Copper prices jumped the most in three weeks on signs that China, the world’s biggest user of industrial metal, will increase stimulus measures to support the economy. Tin touched a five-year low.
Premier Li Keqiang said this week that the government would take more targeted measures to boost the economy. A report on Wednesday showed that gross domestic product grew last quarter at the slowest pace since 2009. Chinese equities rallied to a seven-year high on Thursday. Aluminum, lead, nickel and zinc prices also climbed.
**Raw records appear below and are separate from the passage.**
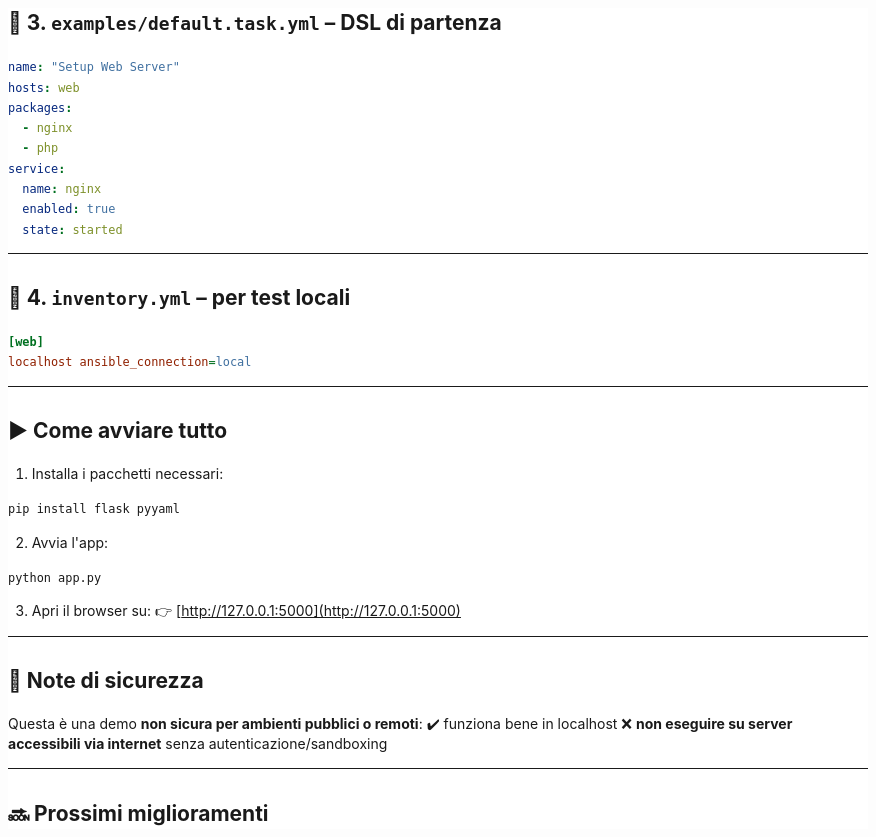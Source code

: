 
## 📄 3. `examples/default.task.yml` – DSL di partenza

```yaml
name: "Setup Web Server"
hosts: web
packages:
  - nginx
  - php
service:
  name: nginx
  enabled: true
  state: started
```

---

## 📂 4. `inventory.yml` – per test locali

```ini
[web]
localhost ansible_connection=local
```

---

## ▶️ Come avviare tutto

1. Installa i pacchetti necessari:

```bash
pip install flask pyyaml
```

2. Avvia l'app:

```bash
python app.py
```

3. Apri il browser su:
   👉 [http://127.0.0.1:5000](http://127.0.0.1:5000)

---

## 📌 Note di sicurezza

Questa è una demo **non sicura per ambienti pubblici o remoti**:
✔️ funziona bene in localhost
❌ **non eseguire su server accessibili via internet** senza autenticazione/sandboxing

---

## 🔜 Prossimi miglioramenti
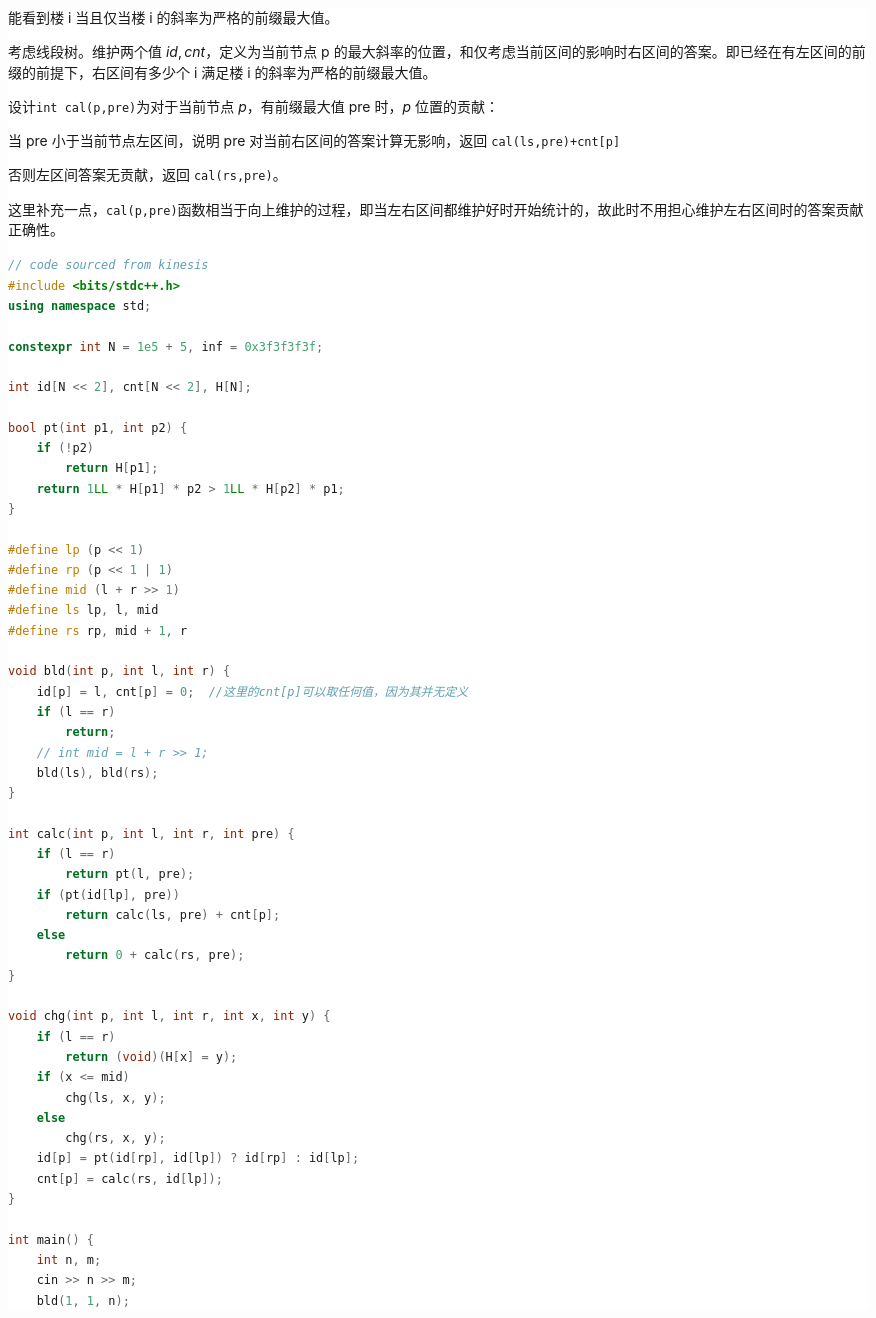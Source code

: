 能看到楼 i 当且仅当楼 i 的斜率为严格的前缀最大值。

考虑线段树。维护两个值 $id,cnt$，定义为当前节点 p 的最大斜率的位置，和仅考虑当前区间的影响时右区间的答案。即已经在有左区间的前缀的前提下，右区间有多少个 i 满足楼 i 的斜率为严格的前缀最大值。

设计`int cal(p,pre)`为对于当前节点 $p$，有前缀最大值 pre 时，$p$ 位置的贡献：

当 pre 小于当前节点左区间，说明 pre 对当前右区间的答案计算无影响，返回 `cal(ls,pre)+cnt[p]`

否则左区间答案无贡献，返回 `cal(rs,pre)`。

这里补充一点，`cal(p,pre)`函数相当于向上维护的过程，即当左右区间都维护好时开始统计的，故此时不用担心维护左右区间时的答案贡献正确性。

```cpp
// code sourced from kinesis
#include <bits/stdc++.h>
using namespace std;

constexpr int N = 1e5 + 5, inf = 0x3f3f3f3f;

int id[N << 2], cnt[N << 2], H[N];

bool pt(int p1, int p2) {
    if (!p2)
        return H[p1];
    return 1LL * H[p1] * p2 > 1LL * H[p2] * p1;
}

#define lp (p << 1)
#define rp (p << 1 | 1)
#define mid (l + r >> 1)
#define ls lp, l, mid
#define rs rp, mid + 1, r

void bld(int p, int l, int r) {
    id[p] = l, cnt[p] = 0;  //这里的cnt[p]可以取任何值，因为其并无定义
    if (l == r)
        return;
    // int mid = l + r >> 1;
    bld(ls), bld(rs);
}

int calc(int p, int l, int r, int pre) {
    if (l == r)
        return pt(l, pre);
    if (pt(id[lp], pre))
        return calc(ls, pre) + cnt[p];
    else
        return 0 + calc(rs, pre);
}

void chg(int p, int l, int r, int x, int y) {
    if (l == r)
        return (void)(H[x] = y);
    if (x <= mid)
        chg(ls, x, y);
    else
        chg(rs, x, y);
    id[p] = pt(id[rp], id[lp]) ? id[rp] : id[lp];
    cnt[p] = calc(rs, id[lp]);
}

int main() {
    int n, m;
    cin >> n >> m;
    bld(1, 1, n);
```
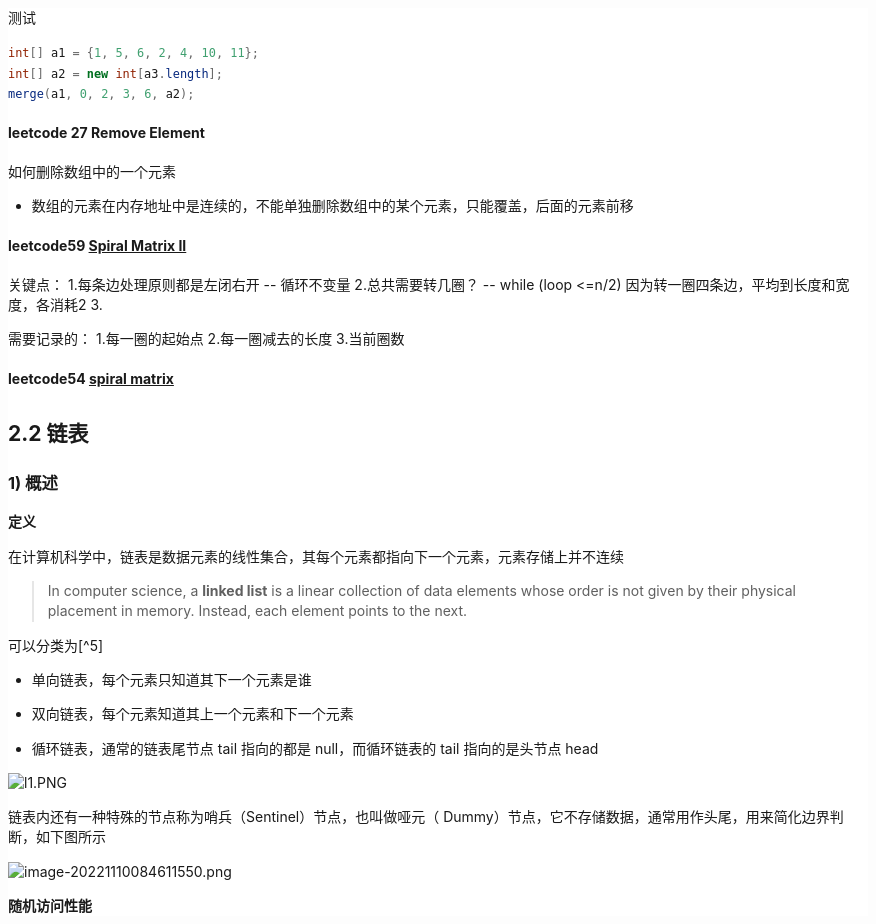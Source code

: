测试

```java
int[] a1 = {1, 5, 6, 2, 4, 10, 11};
int[] a2 = new int[a3.length];
merge(a1, 0, 2, 3, 6, a2);
```

#### leetcode 27 Remove Element
如何删除数组中的一个元素
- 数组的元素在内存地址中是连续的，不能单独删除数组中的某个元素，只能覆盖，后面的元素前移

#### leetcode59 [Spiral Matrix II](https://leetcode.com/problems/spiral-matrix-ii/)
关键点：
1.每条边处理原则都是左闭右开 -- 循环不变量
2.总共需要转几圈？ -- while (loop <=n/2)
因为转一圈四条边，平均到长度和宽度，各消耗2
3.

需要记录的：
1.每一圈的起始点
2.每一圈减去的长度
3.当前圈数

#### leetcode54 [spiral matrix](https://github.com/youngyangyang04/leetcode-master/blob/master/problems/0054.%E8%9E%BA%E6%97%8B%E7%9F%A9%E9%98%B5.md)
## 2.2 链表

### 1) 概述

**定义**

在计算机科学中，链表是数据元素的线性集合，其每个元素都指向下一个元素，元素存储上并不连续

> In computer science, a **linked list** is a linear collection of data elements whose order is not given by their physical placement in memory. Instead, each element points to the next. 



可以分类为[^5]

* 单向链表，每个元素只知道其下一个元素是谁

* 双向链表，每个元素知道其上一个元素和下一个元素

* 循环链表，通常的链表尾节点 tail 指向的都是 null，而循环链表的 tail 指向的是头节点 head

![l1.PNG](https://cdn.jsdelivr.net/gh/hoo01/image_auto/l1.PNG)

链表内还有一种特殊的节点称为哨兵（Sentinel）节点，也叫做哑元（ Dummy）节点，它不存储数据，通常用作头尾，用来简化边界判断，如下图所示

![image-20221110084611550.png](https://cdn.jsdelivr.net/gh/hoo01/image_auto/image-20221110084611550.png)

**随机访问性能**
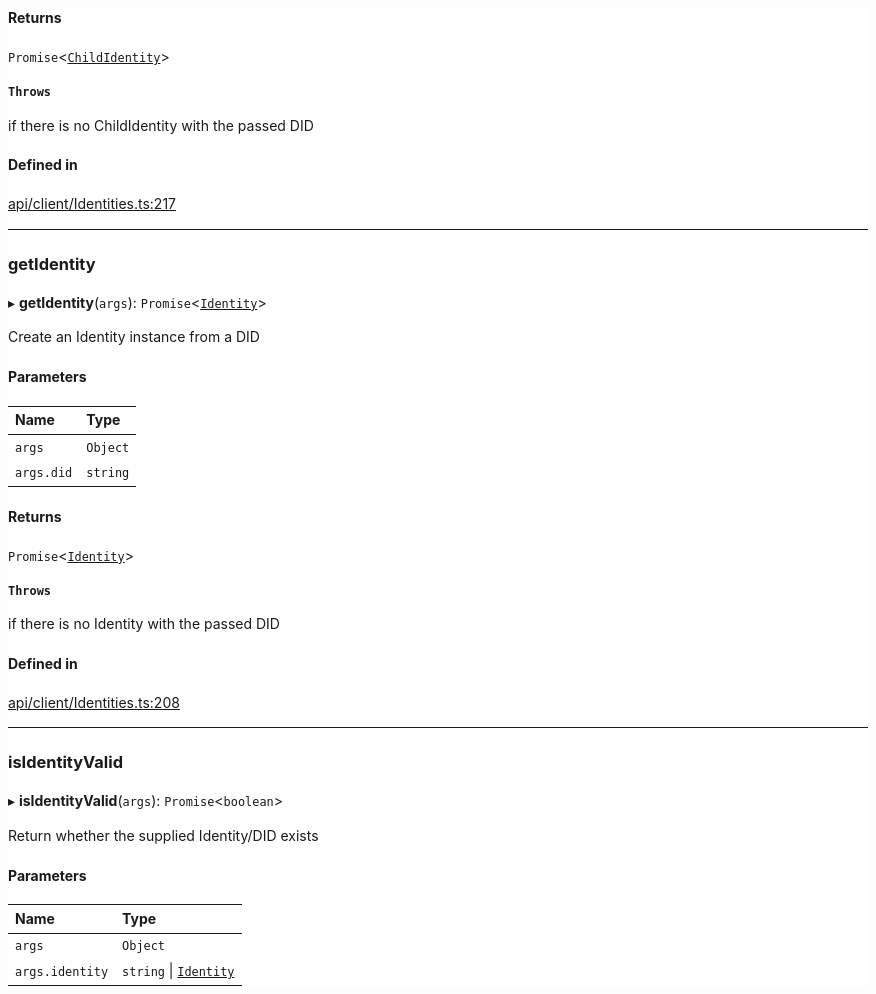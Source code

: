#### Returns

`Promise`\<[`ChildIdentity`](../../Entities/Identity/ChildIdentity/ChildIdentity.md)\>

**`Throws`**

if there is no ChildIdentity with the passed DID

#### Defined in

[api/client/Identities.ts:217](https://github.com/PolymeshAssociation/polymesh-sdk/blob/88db4a911/src/api/client/Identities.ts#L217)

___

### getIdentity

▸ **getIdentity**(`args`): `Promise`\<[`Identity`](../../Entities/Identity/Identity.md)\>

Create an Identity instance from a DID

#### Parameters

| Name | Type |
| :------ | :------ |
| `args` | `Object` |
| `args.did` | `string` |

#### Returns

`Promise`\<[`Identity`](../../Entities/Identity/Identity.md)\>

**`Throws`**

if there is no Identity with the passed DID

#### Defined in

[api/client/Identities.ts:208](https://github.com/PolymeshAssociation/polymesh-sdk/blob/88db4a911/src/api/client/Identities.ts#L208)

___

### isIdentityValid

▸ **isIdentityValid**(`args`): `Promise`\<`boolean`\>

Return whether the supplied Identity/DID exists

#### Parameters

| Name | Type |
| :------ | :------ |
| `args` | `Object` |
| `args.identity` | `string` \| [`Identity`](../../Entities/Identity/Identity.md) |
“Concerns about China’s economic growth normally would be a weight to the copper market,” David Meger, the director of metals trading at High Ridge Futures in Chicago, said in a telephone interview. “However, on the back of the most-recent news, there are lots of stories about China being hopeful for some type of stimulus package.”
Copper for delivery in three months rose 1.8 percent to settle at $6,060 a metric ton ($2.75 a pound) at 5:54 p.m. on the London Metal Exchange, the biggest gain since March 20.
China’s economy expanded 7 percent last quarter. In March, industrial production rose 5.6 percent from a year earlier, the smallest increase since November 2008.
Copper futures for July delivery climbed 2.1 percent to $2.7675 a pound on the Comex in New York.
Tin declined 5.4 percent in London to $14,995 a ton, after dropping to $14,705, the lowest since November 2009.